I met Simon Gouverneur in the late 1980s, when I gave a lecture at the Maryland Institute College of Art. Something that I talked about that afternoon prompted him to introduce himself — I am guessing it was Wifredo Lam. We sat in a drab conference room. For the rest of the afternoon, before I caught a train back to New York, he and I wandered through dangerous territory, which was the problematic relationship between art and race. He was happy to speak to someone who was sympathetic to his quarrel with multiculturalism, and its ideas of essentialism and who shared his interest in visionary art and painters such as Piet Mondrian and Alfred Jensen.
It was quickly apparent to anyone who met Gouverneur that he neither fit into a mold nor aligned himself with the unspoken expectation that he become a painter-storyteller — the one who speaks for the tribe. But not being part of a group, however small, isn’t an easy position and it doesn’t get any easier as you get older. At the time, I didn’t realize how deeply isolated Gouverneur felt, and how troubled he was by this state of affairs. A few weeks after we met, he sent me reproductions of his work, which I have looked at every so often over the years, but we didn’t sustain our conversation beyond our initial meeting. A short while later I heard that he had committed suicide. In 1997, when I returned to teach at the Maryland Institute, I learned that before he hanged himself, Gouverneur had set his studio on fire. This wasn’t the first time that I came up against the fact that art doesn’t offer salvation nor would it be the last.

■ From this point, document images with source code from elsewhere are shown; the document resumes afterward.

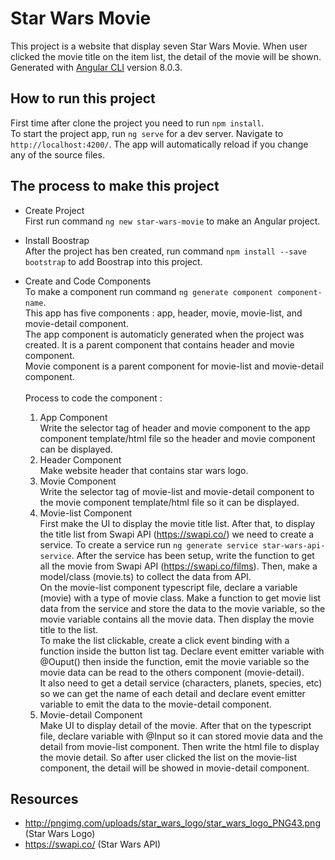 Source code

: # Star Wars Movie

This project is a website that display seven Star Wars Movie. When user clicked the movie title on the item list, the detail of the movie will be shown. <br>
Generated with [Angular CLI](https://github.com/angular/angular-cli) version 8.0.3.

## How to run this project

First time after clone the project you need to run `npm install`. <br>
To start the project app, run `ng serve` for a dev server. Navigate to `http://localhost:4200/`. The app will automatically reload if you change any of the source files.

## The process to make this project
- Create Project <br>
First run command `ng new star-wars-movie` to make an Angular project.

- Install Boostrap <br>
After the project has ben created, run command `npm install --save bootstrap` to add Boostrap into this project.

- Create and Code Components <br>
To make a component run command `ng generate component component-name`. <br>
This app has five components : app, header, movie, movie-list, and movie-detail component. <br>
The app component is automaticly generated when the project was created. It is a parent component that contains header and movie component. <br>
Movie component is a parent component for movie-list and movie-detail component. <br><br>
Process to code the component :
  1. App Component <br>
     Write the selector tag of header and movie component to the app component template/html file so the header and movie component can be displayed.
  2. Header Component <br>
     Make website header that contains star wars logo.
  3. Movie Component <br>
     Write the selector tag of movie-list and movie-detail component to the movie component template/html file so it can be displayed.
  4. Movie-list Component <br>
     First make the UI to display the movie title list. After that, to display the title list from Swapi API (https://swapi.co/) we need to create a service. To create a service run `ng generate service star-wars-api-service`. After the service has been setup, write the function to get all the movie from Swapi API (https://swapi.co/films). Then, make a model/class (movie.ts) to collect the data from API.<br> 
On the movie-list component typescript file, declare a variable (movie) with a type of movie class. Make a function to get movie list data from the service and store the data to the movie variable, so the movie variable contains all the movie data. Then display the movie title to the list. <br>
To make the list clickable, create a click event binding with a function inside the button list tag. Declare event emitter variable with @Ouput() then inside the function, emit the movie variable so the movie data can be read to the others component (movie-detail). <br>
It also need to get a detail service (characters, planets, species, etc) so we can get the name of each detail and declare event emitter variable to emit the data to the movie-detail component.
   5. Movie-detail Component <br>
      Make UI to display detail of the movie. After that on the typescript file, declare variable with @Input so it can stored movie data and the detail from movie-list component. Then write the html file to display the movie detail. So after user clicked the list on the movie-list component, the detail will be showed in movie-detail component.

## Resources
- http://pngimg.com/uploads/star_wars_logo/star_wars_logo_PNG43.png (Star Wars Logo)
- https://swapi.co/ (Star Wars API)
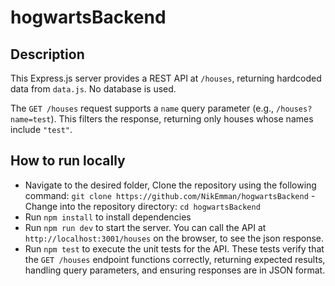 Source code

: # hogwartsBackend

## Description

This Express.js server provides a REST API at `/houses`, returning hardcoded data from `data.js`. No database is used.

The `GET /houses` request supports a `name` query parameter (e.g., `/houses?name=test`). This filters the response, returning only houses whose names include `"test"`.

## How to run locally

- Navigate to the desired folder, Clone the repository using the following command: `git clone https://github.com/NikEmman/hogwartsBackend` - Change into the repository directory: `cd hogwartsBackend`
- Run `npm install` to install dependencies
- Run `npm run dev` to start the server. You can call the API at `http://localhost:3001/houses` on the browser, to see the json response.
- Run `npm test` to execute the unit tests for the API. These tests verify that the `GET /houses` endpoint functions correctly, returning expected results, handling query parameters, and ensuring responses are in JSON format.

For the past few days I have been thinking about Gouverneur’s work. Periodically, something brings it to mind, and I am left with a series of questions that I cannot, and probably never will, answer satisfactorily. This time, I glimpsed his paintings and drawings in my mind’s eye shortly after I went to see Chris Martin’s show for the second time. Two days later I saw them floating before me again while I was walking on 57th Street, having just been to the Glenn Goldberg exhibition. The connections felt inevitable. I decided that I would write about Simon Gouverneur before I wrote about the Chris Martin and Glenn Goldberg’s shows, because I didn’t want to let the conjunction of these three artists to pass unnoticed.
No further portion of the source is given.